House prices soared during the 1980s and 1990s and as more and more properties were snapped up as second homes, it became increasingly difficult for young people, in particular, to get their foot on the property ladder.

People who had grown up in the district have been forced to move to other areas, such as Lancaster, or even further afield, where homes are cheaper.

This issue is only likely to get worse in the future as young people who go on to higher education will also be saddled with huge debts now that universities have been allowed to almost triple tuition fees – surely one of the worst decisions by any Government in recent years.

One of South Lakeland District Council’s top priorities for many years has been to try to boost the number of ‘affordable’ homes in the area. Its Land Allocations Document suggests that 6,000 new homes could be built in coming years – of which around 35 per cent must be ‘affordable’ to local people.

The ‘affordable’ element is admirable.
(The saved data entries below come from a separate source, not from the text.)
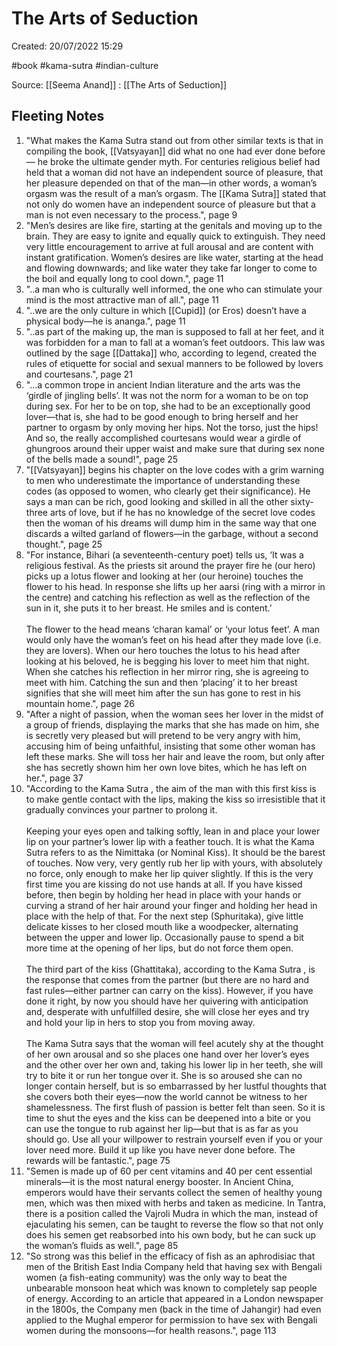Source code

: # The Arts of Seduction

Created: 20/07/2022 15:29

#book #kama-sutra #indian-culture

Source: [[Seema Anand]] : [[The Arts of Seduction]]

## Fleeting Notes
1. "What makes the Kama Sutra stand out from other similar texts is that in compiling the book, [[Vatsyayan]] did what no one had ever done before— he broke the ultimate gender myth. For centuries religious belief had held that a woman did not have an independent source of pleasure, that her pleasure depended on that of the man—in other words, a woman’s orgasm was the result of a man’s orgasm. The [[Kama Sutra]] stated that not only do women have an independent source of pleasure but that a man is not even necessary to the process.", page 9
2. "Men’s desires are like fire, starting at the genitals and moving up to the brain. They are easy to ignite and equally quick to extinguish. They need very little encouragement to arrive at full arousal and are content with instant gratification. Women’s desires are like water, starting at the head and flowing downwards; and like water they take far longer to come to the boil and equally long to cool down.", page 11
3. "..a man who is culturally well informed, the one who can stimulate your mind is the most attractive man of all.", page 11
4. "..we are the only culture in which [[Cupid]] (or Eros) doesn’t have a physical body—he is ananga.", page 11
5. "..as part of the making up, the man is supposed to fall at her feet, and it was forbidden for a man to fall at a woman’s feet outdoors. This law was outlined by the sage [[Dattaka]] who, according to legend, created the rules of etiquette for social and sexual manners to be followed by lovers and courtesans.", page 21
6. "...a common trope in ancient Indian literature and the arts was the ‘girdle of jingling bells’. It was not the norm for a woman to be on top during sex. For her to be on top, she had to be an exceptionally good lover—that is, she had to be good enough to bring herself and her partner to orgasm by only moving her hips. Not the torso, just the hips! And so, the really accomplished courtesans would wear a girdle of ghungroos around their upper waist and make sure that during sex none of the bells made a sound!", page 25
7. "[[Vatsyayan]] begins his chapter on the love codes with a grim warning to men who underestimate the importance of understanding these codes (as opposed to women, who clearly get their significance). He says a man can be rich, good looking and skilled in all the other sixty-three arts of love, but if he has no knowledge of the secret love codes then the woman of his dreams will dump him in the same way that one discards a wilted garland of flowers—in the garbage, without a second thought.", page 25
8. "For instance, Bihari (a seventeenth-century poet) tells us, ‘It was a religious festival. As the priests sit around the prayer fire he (our hero) picks up a lotus flower and looking at her (our heroine) touches the flower to his head. In response she lifts up her aarsi (ring with a mirror in the centre) and catching his reflection as well as the reflection of the sun in it, she puts it to her breast. He smiles and is content.’<br><br>The flower to the head means ‘charan kamal’ or ‘your lotus feet’. A man would only have the woman’s feet on his head after they made love (i.e. they are lovers). When our hero touches the lotus to his head after looking at his beloved, he is begging his lover to meet him that night. When she catches his reflection in her mirror ring, she is agreeing to meet with him. Catching the sun and then ‘placing’ it to her breast signifies that she will meet him after the sun has gone to rest in his mountain home.", page 26
9. "After a night of passion, when the woman sees her lover in the midst of a group of friends, displaying the marks that she has made on him, she is secretly very pleased but will pretend to be very angry with him, accusing him of being unfaithful, insisting that some other woman has left these marks. She will toss her hair and leave the room, but only after she has secretly shown him her own love bites, which he has left on her.", page 37
10. "According to the Kama Sutra , the aim of the man with this first kiss is to make gentle contact with the lips, making the kiss so irresistible that it gradually convinces your partner to prolong it.<br><br>Keeping your eyes open and talking softly, lean in and place your lower lip on your partner’s lower lip with a feather touch. It is what the Kama Sutra refers to as the Nimittaka (or Nominal Kiss). It should be the barest of touches. Now very, very gently rub her lip with yours, with absolutely no force, only enough to make her lip quiver slightly. If this is the very first time you are kissing do not use hands at all. If you have kissed before, then begin by holding her head in place with your hands or curving a strand of her hair around your finger and holding her head in place with the help of that. For the next step (Sphuritaka), give little delicate kisses to her closed mouth like a woodpecker, alternating between the upper and lower lip. Occasionally pause to spend a bit more time at the opening of her lips, but do not force them open.<br><br>The third part of the kiss (Ghattitaka), according to the Kama Sutra , is the response that comes from the partner (but there are no hard and fast rules—either partner can carry on the kiss). However, if you have done it right, by now you should have her quivering with anticipation and, desperate with unfulfilled desire, she will close her eyes and try and hold your lip in hers to stop you from moving away.<br><br>The Kama Sutra says that the woman will feel acutely shy at the thought of her own arousal and so she places one hand over her lover’s eyes and the other over her own and, taking his lower lip in her teeth, she will try to bite it or run her tongue over it. She is so aroused she can no longer contain herself, but is so embarrassed by her lustful thoughts that she covers both their eyes—now the world cannot be witness to her shamelessness. The first flush of passion is better felt than seen. So it is time to shut the eyes and the kiss can be deepened into a bite or you can use the tongue to rub against her lip—but that is as far as you should go. Use all your willpower to restrain yourself even if you or your lover need more. Build it up like you have never done before. The rewards will be fantastic.", page 75
11. "Semen is made up of 60 per cent vitamins and 40 per cent essential minerals—it is the most natural energy booster. In Ancient China, emperors would have their servants collect the semen of healthy young men, which was then mixed with herbs and taken as medicine. In Tantra, there is a position called the Vajroli Mudra in which the man, instead of ejaculating his semen, can be taught to reverse the flow so that not only does his semen get reabsorbed into his own body, but he can suck up the woman’s fluids as well.", page 85
12. "So strong was this belief in the efficacy of fish as an aphrodisiac that men of the British East India Company held that having sex with Bengali women (a fish-eating community) was the only way to beat the unbearable monsoon heat which was known to completely sap people of energy. According to an article that appeared in a London newspaper in the 1800s, the Company men (back in the time of Jahangir) had even applied to the Mughal emperor for permission to have sex with Bengali women during the monsoons—for health reasons.", page 113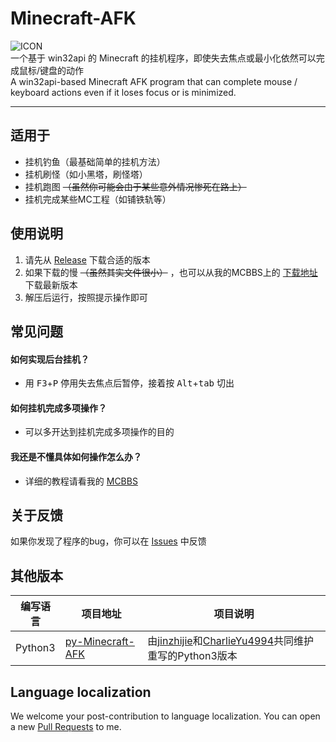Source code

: # Minecraft-AFK
![ICON](https://attachment.mcbbs.net/forum/202003/25/123653j8nvw2qa8mqjze7e.png)  
一个基于 win32api 的 Minecraft 的挂机程序，即使失去焦点或最小化依然可以完成鼠标/键盘的动作<br>
A win32api-based Minecraft AFK program that can complete mouse / keyboard actions even if it loses focus or is minimized.

----

## 适用于
- 挂机钓鱼（最基础简单的挂机方法）
- 挂机刷怪（如小黑塔，刷怪塔）
- 挂机跑图 ~~（虽然你可能会由于某些意外情况惨死在路上）~~
- 挂机完成某些MC工程（如铺铁轨等）

## 使用说明
1. 请先从 [Release](https://github.com/Cheny233/Minecraft-AFK/releases) 下载合适的版本
2. 如果下载的慢 ~~（虽然其实文件很小）~~ ，也可以从我的MCBBS上的 [下载地址](https://www.mcbbs.net/forum.php?mod=attachment&aid=MTQ5OTM0M3w0NTlkYjZmNXwxNTg1MTkyOTA4fDI2MDUwMzV8OTg0ODM0) 下载最新版本
3. 解压后运行，按照提示操作即可

## 常见问题
#### 如何实现后台挂机？
- 用 <kbd>F3</kbd>+<kbd>P</kbd> 停用失去焦点后暂停，接着按 <kbd>Alt</kbd>+<kbd>tab</kbd> 切出
  
#### 如何挂机完成多项操作？
- 可以多开达到挂机完成多项操作的目的
  
#### 我还是不懂具体如何操作怎么办？
- 详细的教程请看我的 [MCBBS](https://www.mcbbs.net/thread-984834-1-1.html)<br>

## 关于反馈
如果你发现了程序的bug，你可以在 [Issues](https://github.com/Cheny233/Minecraft-AFK/issues) 中反馈

## 其他版本
| 编写语言 | 项目地址 | 项目说明
| ---- | ---- | ---- |
| Python3 | [py-Minecraft-AFK](https://github.com/jinzhijie/py-Minecraft-AFK) | 由[jinzhijie](https://github.com/jinzhijie)和[CharlieYu4994](https://github.com/CharlieYu4994)共同维护重写的Python3版本

## Language localization
We welcome your post-contribution to language localization. You can open a new [Pull Requests](https://github.com/Cheny233/Minecraft-AFK/pulls) to me.
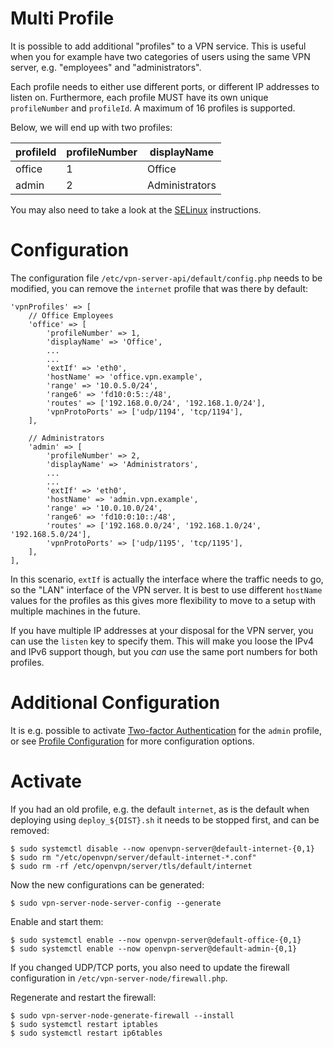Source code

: # Multi Profile

It is possible to add additional "profiles" to a VPN service. This is useful 
when you for example have two categories of users using the same VPN server,
e.g. "employees" and "administrators". 

Each profile needs to either use different ports, or different IP addresses 
to listen on. Furthermore, each profile MUST have its own unique 
`profileNumber` and `profileId`. A maximum of 16 profiles is supported.

Below, we will end up with two profiles:

| profileId | profileNumber | displayName    |
| --------- | ------------- | -------------- |
| office    | 1             | Office         |
| admin     | 2             | Administrators |

You may also need to take a look at the [SELinux](SELINUX.md) instructions.

# Configuration

The configuration file `/etc/vpn-server-api/default/config.php` needs to be 
modified, you can remove the `internet` profile that was there by default:

    'vpnProfiles' => [
        // Office Employees
        'office' => [
            'profileNumber' => 1,
            'displayName' => 'Office',
            ...
            ...
            'extIf' => 'eth0',
            'hostName' => 'office.vpn.example',
            'range' => '10.0.5.0/24',
            'range6' => 'fd10:0:5::/48',
            'routes' => ['192.168.0.0/24', '192.168.1.0/24'],
            'vpnProtoPorts' => ['udp/1194', 'tcp/1194'],
        ],

        // Administrators
        'admin' => [
            'profileNumber' => 2,
            'displayName' => 'Administrators',
            ...
            ...
            'extIf' => 'eth0',
            'hostName' => 'admin.vpn.example',
            'range' => '10.0.10.0/24',
            'range6' => 'fd10:0:10::/48',
            'routes' => ['192.168.0.0/24', '192.168.1.0/24', '192.168.5.0/24'],
            'vpnProtoPorts' => ['udp/1195', 'tcp/1195'],
        ],
    ],

In this scenario, `extIf` is actually the interface where the traffic needs 
to go, so the "LAN" interface of the VPN server. It is best to use different
`hostName` values for the profiles as this gives more flexibility to move to
a setup with multiple machines in the future.

If you have multiple IP addresses at your disposal for the VPN server, you 
can use the `listen` key to specify them. This will make you loose the IPv4 and
IPv6 support though, but you _can_ use the same port numbers for both 
profiles.

# Additional Configuration

It is e.g. possible to activate [Two-factor Authentication](2FA.md) for the 
`admin` profile, or see [Profile Configuration](PROFILE_CONFIG.md) for more
configuration options.

# Activate

If you had an old profile, e.g. the default `internet`, as is the default when
deploying using `deploy_${DIST}.sh` it needs to be stopped first, and can be 
removed:

    $ sudo systemctl disable --now openvpn-server@default-internet-{0,1}
    $ sudo rm "/etc/openvpn/server/default-internet-*.conf"
    $ sudo rm -rf /etc/openvpn/server/tls/default/internet

Now the new configurations can be generated:

    $ sudo vpn-server-node-server-config --generate

Enable and start them:

    $ sudo systemctl enable --now openvpn-server@default-office-{0,1}
    $ sudo systemctl enable --now openvpn-server@default-admin-{0,1}

If you changed UDP/TCP ports, you also need to update the firewall 
configuration in `/etc/vpn-server-node/firewall.php`.

Regenerate and restart the firewall:

    $ sudo vpn-server-node-generate-firewall --install
    $ sudo systemctl restart iptables
    $ sudo systemctl restart ip6tables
But developers will only create schemes if they are financially viable and that means more expensive homes must also be in the mix. Some opponents of housing development fear that too much open land will have to be sacrificed to create the affordable properties.

There are no easy answers but one housing scheme at Coniston could serve as a beacon for others to follow.

In the village, where there is a huge need for rental accomm-odation, the whole community has got together to help create 14 new homes.

A meeting six years ago attended by 28 young people who wanted to stay in the village prompted the community to work together to try to find a solution.

Local people worked with Eden Housing Scheme on design issues and on ways they could contribute to the development’s upkeep. The tenants have agreed to look after the communal grounds themselves – reducing work for the association and the cost for residents.

Meanwhile funding and support has come from a variety of bodies, including SLDC, the Homes and Communities Agency, Coniston and Torver Housing Group, Coniston Parochial Parish Council, the Lake District National Park Authority and Mitre Housing Association.

The result of this collaborative effort is 14 homes which look good and are affordable for local people.

This scheme has demonstrated that imaginative and innovative thinking, hard work and persistence and a collective will to get things done can pay big dividends when it comes to tackling the area’s housing problems.